Understanding how employment and data protection law intersect is essential for any business handling employee information. From recruitment to remote working, your obligations under data protection regulations affect every stage of the employment lifecycle.

Our data protection solicitors regularly advise businesses on practical ways to stay compliant and reduce legal risk – whether that’s helping you draft clear privacy notices, reviewing your recruitment practices, or advising on how to monitor remote staff lawfully. This article answers some of the most frequently asked questions from HR professionals and business owners, including the handling of CVs, employee emails, whistleblowing, and the implications of hybrid working.

How does data protection apply to employee emails?

Employee email addresses (personal or corporate) constitute personal data. As you will store the email address, you are processing and storing the data. 

To ensure you do not breach your obligations, you should ensure the data is stored safely and is not vulnerable or at risk of being lost or stolen. To uphold the 6 principles of data protection, you should also ensure you only store the email address for as long as necessary and that the email address is up-to-date. It is also important to inform your employees of the reason you need to store their email addresses. 

You should also ensure employees are aware of their duties under data protection law. In particular, employee emails containing personal data about customers must be protected. One way to achieve this is to establish a business policy that encourages the inclusion of minimal personal data in emails. 

How does data protection affect recruitment and interviews?

Recruiting and interviewing potential job candidates will require you to collate and process personal data, including both sensitive and non-sensitive information. It is therefore crucial to take measures to ensure that you do not breach your data protection obligations. 

Discharging your obligations begins when you advertise a job role. The potential job candidate must be aware that you will be processing the personal data they provide. Such clarity is essential if you recruit through an agency, as the potential job candidate will need to know that you will process the information provided to the agency. 

When requesting details about criminal convictions, consider whether you can limit the amount of information you request. For example, you may only seek information about any criminal convictions which relate directly to the job. 

If your application procedure is online, it is also recommended that you use an encryption-based software. This means any personal data transmitted by the potential job candidate is protected and not vulnerable to theft. 

You should also inform interviewers how to store any information and personal data recorded during the interview. Once a reasonable amount of time has passed, this information should be disposed of properly. 

For more details on how to take measures on compliance with data protection regulations during recruitment and interviewing, read the ICO's guidance about keeping employment records and recruitment and selection draft guidance.

What are the rules on keeping CVs for future roles?

An employer can keep CVs and other details of unsuccessful candidates on file if it complies with its duties under the GDPR. An employer may find it helpful to adhere to a data retention policy, which can define how long they may keep CVs on file for unsuccessful candidates. 
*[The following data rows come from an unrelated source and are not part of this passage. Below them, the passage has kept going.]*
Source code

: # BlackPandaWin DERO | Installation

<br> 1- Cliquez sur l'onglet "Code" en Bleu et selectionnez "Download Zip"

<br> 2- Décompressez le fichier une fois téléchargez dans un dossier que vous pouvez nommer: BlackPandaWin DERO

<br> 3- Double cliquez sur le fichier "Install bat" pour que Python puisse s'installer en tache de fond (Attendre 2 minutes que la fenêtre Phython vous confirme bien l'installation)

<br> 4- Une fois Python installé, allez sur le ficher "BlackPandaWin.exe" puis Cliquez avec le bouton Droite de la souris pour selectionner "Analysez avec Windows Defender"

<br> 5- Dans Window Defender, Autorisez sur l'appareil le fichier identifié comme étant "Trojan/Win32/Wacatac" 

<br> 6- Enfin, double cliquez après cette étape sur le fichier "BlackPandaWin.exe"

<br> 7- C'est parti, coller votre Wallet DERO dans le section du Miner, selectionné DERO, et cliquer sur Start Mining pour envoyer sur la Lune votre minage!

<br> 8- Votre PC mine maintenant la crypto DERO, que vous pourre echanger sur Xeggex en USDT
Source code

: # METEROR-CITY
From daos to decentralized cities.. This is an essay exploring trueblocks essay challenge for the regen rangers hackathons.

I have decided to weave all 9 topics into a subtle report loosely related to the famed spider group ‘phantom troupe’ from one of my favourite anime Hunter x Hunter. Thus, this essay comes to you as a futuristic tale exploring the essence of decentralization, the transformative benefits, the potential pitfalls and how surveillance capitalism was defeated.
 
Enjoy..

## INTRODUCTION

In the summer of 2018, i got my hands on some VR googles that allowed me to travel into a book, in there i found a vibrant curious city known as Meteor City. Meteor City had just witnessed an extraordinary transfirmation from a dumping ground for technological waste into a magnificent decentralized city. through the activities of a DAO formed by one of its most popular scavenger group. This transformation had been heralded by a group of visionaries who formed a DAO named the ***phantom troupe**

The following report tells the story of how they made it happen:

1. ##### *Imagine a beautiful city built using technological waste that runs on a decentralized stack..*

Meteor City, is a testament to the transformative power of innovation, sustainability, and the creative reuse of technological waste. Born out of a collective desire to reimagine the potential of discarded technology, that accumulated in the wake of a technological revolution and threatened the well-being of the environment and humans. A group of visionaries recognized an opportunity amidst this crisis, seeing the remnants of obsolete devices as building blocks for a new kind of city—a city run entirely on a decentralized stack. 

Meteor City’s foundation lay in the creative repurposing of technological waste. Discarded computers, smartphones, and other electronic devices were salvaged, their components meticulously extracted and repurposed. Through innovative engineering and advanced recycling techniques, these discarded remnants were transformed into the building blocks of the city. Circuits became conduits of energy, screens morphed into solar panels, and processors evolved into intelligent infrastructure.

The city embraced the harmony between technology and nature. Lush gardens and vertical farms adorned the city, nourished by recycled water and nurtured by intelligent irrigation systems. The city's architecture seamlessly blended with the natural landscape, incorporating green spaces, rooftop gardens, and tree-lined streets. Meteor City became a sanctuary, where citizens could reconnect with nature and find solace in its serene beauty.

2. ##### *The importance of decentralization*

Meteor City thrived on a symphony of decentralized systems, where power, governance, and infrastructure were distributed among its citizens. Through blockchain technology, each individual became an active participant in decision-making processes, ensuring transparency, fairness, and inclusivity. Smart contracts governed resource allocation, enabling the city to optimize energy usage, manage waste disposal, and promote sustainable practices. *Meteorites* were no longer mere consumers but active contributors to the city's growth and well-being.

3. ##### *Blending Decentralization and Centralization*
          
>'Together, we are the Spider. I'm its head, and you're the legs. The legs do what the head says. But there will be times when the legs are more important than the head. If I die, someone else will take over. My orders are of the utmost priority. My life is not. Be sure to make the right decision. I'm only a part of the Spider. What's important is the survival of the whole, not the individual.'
Candidates must be provided with a privacy notice and be fully aware of how long their data will be kept and how their personal data will be used, including explicit mention if CVs are being held for future vacancies. The employer should have a process in place to ensure that this actually happens and that personal details are not kept for longer than necessary for the business purposes for which they were collected. 

There must be a legal basis for holding the personal data, such as that the employer has a legitimate interest. The employer must either inform candidates that they have the right to object to the processing or request written consent from candidates to hold their data. 

What are the data protection considerations for whistleblowing?

Any worker who makes a protected disclosure in the correct manner will be protected from dismissal or any other disadvantage as a result of the disclosure. 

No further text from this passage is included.